先日書いたIT業界成長に陰りという記事を書いた後いろいろと思うところがありました。そもそも2000年あたりにITバブルという出来事があって、第三次産業革命なんて言葉も生まれ浮かれていた時期がスタート地点だったように思います。そこで株価も含めて幻滅期、具体的に言えばたくさんの大型プロジェクトがデスマーチ化し、社会的にもブラック企業がIT業界にはびこる。裁判沙汰もたくさん発生し、ITなんて蓋を開けてみれば即効性はないよね、というところから地道に階段を上り、ある程度はあのころ言っていたことは実現できていると思います。仮想化からはじまって、クラウド、ビッグデータ、4GLTEや光通信、海底ケーブルなどインフラの充実、スマートフォンなどのモバイルの進化。SSDなどの入出力高速化。ITバブルの時は一度がっかりしたかもしれませんが、今、間違いなく未来にいると実感します。このインフラがあってこそ、IoTやAIなどの新しい分野も生まれ始めています。

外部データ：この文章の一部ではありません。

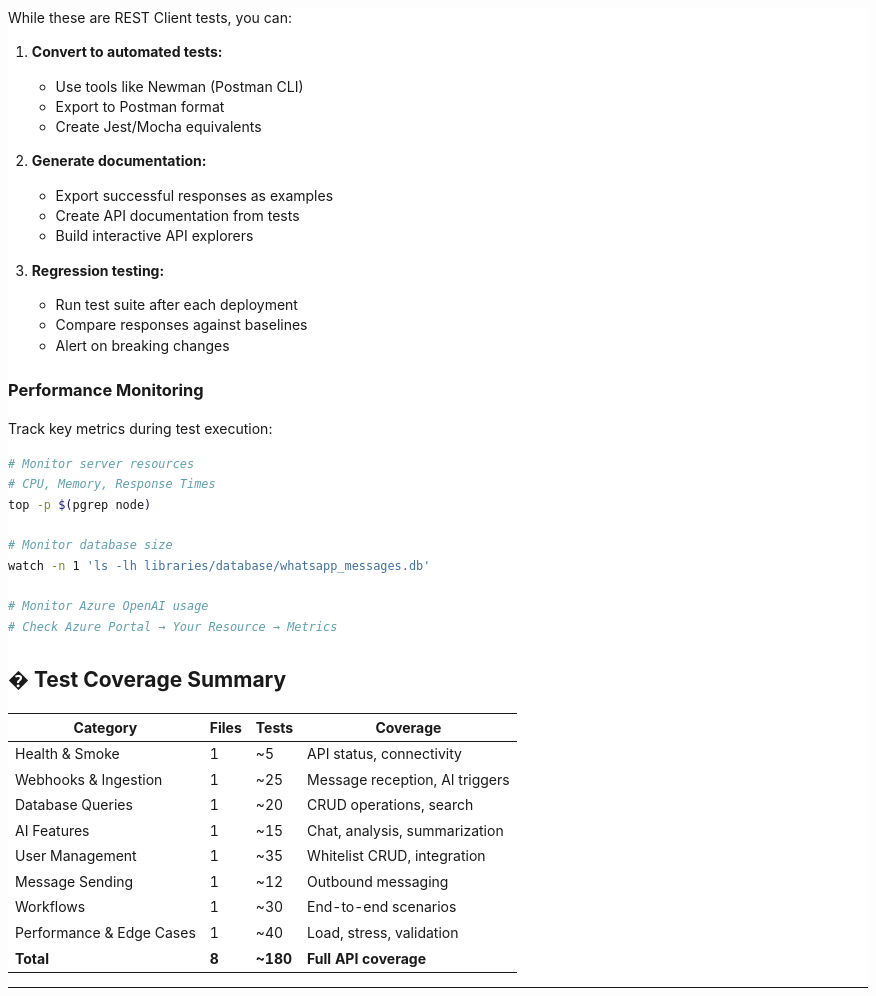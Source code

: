 While these are REST Client tests, you can:

1. **Convert to automated tests:**

   - Use tools like Newman (Postman CLI)
   - Export to Postman format
   - Create Jest/Mocha equivalents

2. **Generate documentation:**

   - Export successful responses as examples
   - Create API documentation from tests
   - Build interactive API explorers

3. **Regression testing:**
   - Run test suite after each deployment
   - Compare responses against baselines
   - Alert on breaking changes

### Performance Monitoring

Track key metrics during test execution:

```bash
# Monitor server resources
# CPU, Memory, Response Times
top -p $(pgrep node)

# Monitor database size
watch -n 1 'ls -lh libraries/database/whatsapp_messages.db'

# Monitor Azure OpenAI usage
# Check Azure Portal → Your Resource → Metrics
```

## � Test Coverage Summary

| Category                 | Files | Tests    | Coverage                       |
| ------------------------ | ----- | -------- | ------------------------------ |
| Health & Smoke           | 1     | ~5       | API status, connectivity       |
| Webhooks & Ingestion     | 1     | ~25      | Message reception, AI triggers |
| Database Queries         | 1     | ~20      | CRUD operations, search        |
| AI Features              | 1     | ~15      | Chat, analysis, summarization  |
| User Management          | 1     | ~35      | Whitelist CRUD, integration    |
| Message Sending          | 1     | ~12      | Outbound messaging             |
| Workflows                | 1     | ~30      | End-to-end scenarios           |
| Performance & Edge Cases | 1     | ~40      | Load, stress, validation       |
| **Total**                | **8** | **~180** | **Full API coverage**          |

---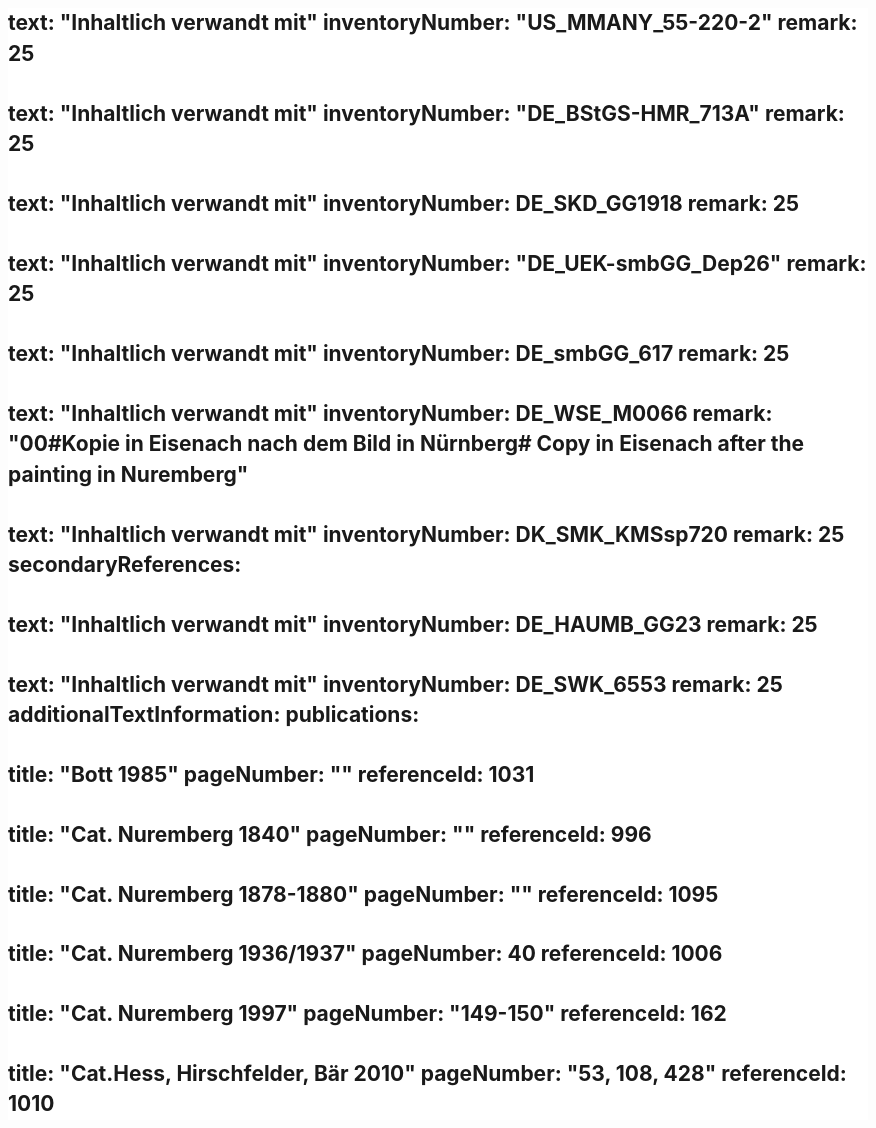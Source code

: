    text: "Inhaltlich verwandt mit"
  inventoryNumber: "US_MMANY_55-220-2"
  remark: 25
 - 
   text: "Inhaltlich verwandt mit"
  inventoryNumber: "DE_BStGS-HMR_713A"
  remark: 25
 - 
   text: "Inhaltlich verwandt mit"
  inventoryNumber: DE_SKD_GG1918
  remark: 25
 - 
   text: "Inhaltlich verwandt mit"
  inventoryNumber: "DE_UEK-smbGG_Dep26"
  remark: 25
 - 
   text: "Inhaltlich verwandt mit"
  inventoryNumber: DE_smbGG_617
  remark: 25
 - 
   text: "Inhaltlich verwandt mit"
  inventoryNumber: DE_WSE_M0066
  remark: "00#Kopie in Eisenach nach dem Bild in Nürnberg# Copy in Eisenach after the painting in Nuremberg"
 - 
   text: "Inhaltlich verwandt mit"
  inventoryNumber: DK_SMK_KMSsp720
  remark: 25
secondaryReferences: 
 - 
   text: "Inhaltlich verwandt mit"
  inventoryNumber: DE_HAUMB_GG23
  remark: 25
 - 
   text: "Inhaltlich verwandt mit"
  inventoryNumber: DE_SWK_6553
  remark: 25
additionalTextInformation: 
publications: 
 - 
   title: "Bott 1985"
  pageNumber: ""
  referenceId: 1031
 - 
   title: "Cat. Nuremberg 1840"
  pageNumber: ""
  referenceId: 996
 - 
   title: "Cat. Nuremberg 1878-1880"
  pageNumber: ""
  referenceId: 1095
 - 
   title: "Cat. Nuremberg 1936/1937"
  pageNumber: 40
  referenceId: 1006
 - 
   title: "Cat. Nuremberg 1997"
  pageNumber: "149-150"
  referenceId: 162
 - 
   title: "Cat.Hess, Hirschfelder, Bär 2010"
  pageNumber: "53, 108, 428"
  referenceId: 1010
 -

少なくともここまでは成長前提でこの業界は進んできたと思います。

 

成長が止まる

成長しないということは衰退するということでもありません。古いものは置き換えていかないと壊れてしまいます。古い考え方のものは新しくしないと競合に敗れてしまいます。たくさん作ったものを面倒をみること(保守・運用)と、新しくすること(リプレース)は今後この業界を下支えしていくことでしょう。ただし大事なことは、このストーリーにおいては限られたお金の動きの中で誰がシェアを取るかに過ぎない、ということに尽きます。

もし自分の会社が成長したなら、どこかの会社が衰退したということです。これまではこの考え方をしなくても業界全体が成長していたのでIT業界にいれば、どんなポジションにいても自分の待遇を成長させることが可能でした。成長する市場にいるということは、ある会社が成長するとき、他の会社も成長する可能性があるということです。したがって「どの会社にいる」ということのリスクが最小化されるというのが成長市場の魅力であったと思います。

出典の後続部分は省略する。